### Your assignment
Leave the images out, and copy each of the records below exactly.

┄┄┄┄┄┄┄┄┄┄┄┄┄┄┄┄┄┄┄┄

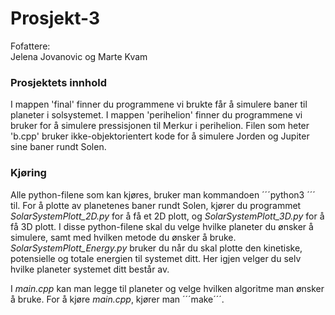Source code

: # Prosjekt-3

Fofattere:  
Jelena Jovanovic og Marte Kvam

### Prosjektets innhold
I mappen 'final' finner du programmene vi brukte får å simulere baner til planeter i solsystemet. I mappen 'perihelion' finner du programmene vi bruker for å simulere pressisjonen til Merkur i perihelion. Filen som heter 'b.cpp' bruker ikke-objektorientert kode for å simulere Jorden og Jupiter sine baner rundt Solen.

### Kjøring
Alle python-filene som kan kjøres, bruker man kommandoen ´´´python3 <filnavn>´´´ til. For å plotte av planetenes baner rundt Solen, kjører du programmet *SolarSystemPlott_2D.py* for å få et 2D plott, og *SolarSystemPlott_3D.py* for å få 3D plott. I disse python-filene skal du velge hvilke planeter du ønsker å simulere, samt med hvilken metode du ønsker å bruke. *SolarSystemPlott_Energy.py* bruker du når du skal plotte den kinetiske, potensielle og totale energien til systemet ditt. Her igjen velger du selv hvilke planeter systemet ditt består av.

I *main.cpp* kan man legge til planeter og velge hvilken algoritme man ønsker å bruke. For å kjøre *main.cpp*, kjører man ´´´make´´´.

┄┄┄┄┄┄┄┄┄┄┄┄┄┄┄┄┄┄┄┄

### Exercise response
Source code

: # Prosjekt-3

Fofattere:  
Jelena Jovanovic og Marte Kvam

### Prosjektets innhold
I mappen 'final' finner du programmene vi brukte får å simulere baner til planeter i solsystemet. I mappen 'perihelion' finner du programmene vi bruker for å simulere pressisjonen til Merkur i perihelion. Filen som heter 'b.cpp' bruker ikke-objektorientert kode for å simulere Jorden og Jupiter sine baner rundt Solen.

### Kjøring
Alle python-filene som kan kjøres, bruker man kommandoen ´´´python3 <filnavn>´´´ til. For å plotte av planetenes baner rundt Solen, kjører du programmet *SolarSystemPlott_2D.py* for å få et 2D plott, og *SolarSystemPlott_3D.py* for å få 3D plott. I disse python-filene skal du velge hvilke planeter du ønsker å simulere, samt med hvilken metode du ønsker å bruke. *SolarSystemPlott_Energy.py* bruker du når du skal plotte den kinetiske, potensielle og totale energien til systemet ditt. Her igjen velger du selv hvilke planeter systemet ditt består av.

I *main.cpp* kan man legge til planeter og velge hvilken algoritme man ønsker å bruke. For å kjøre *main.cpp*, kjører man ´´´make´´´.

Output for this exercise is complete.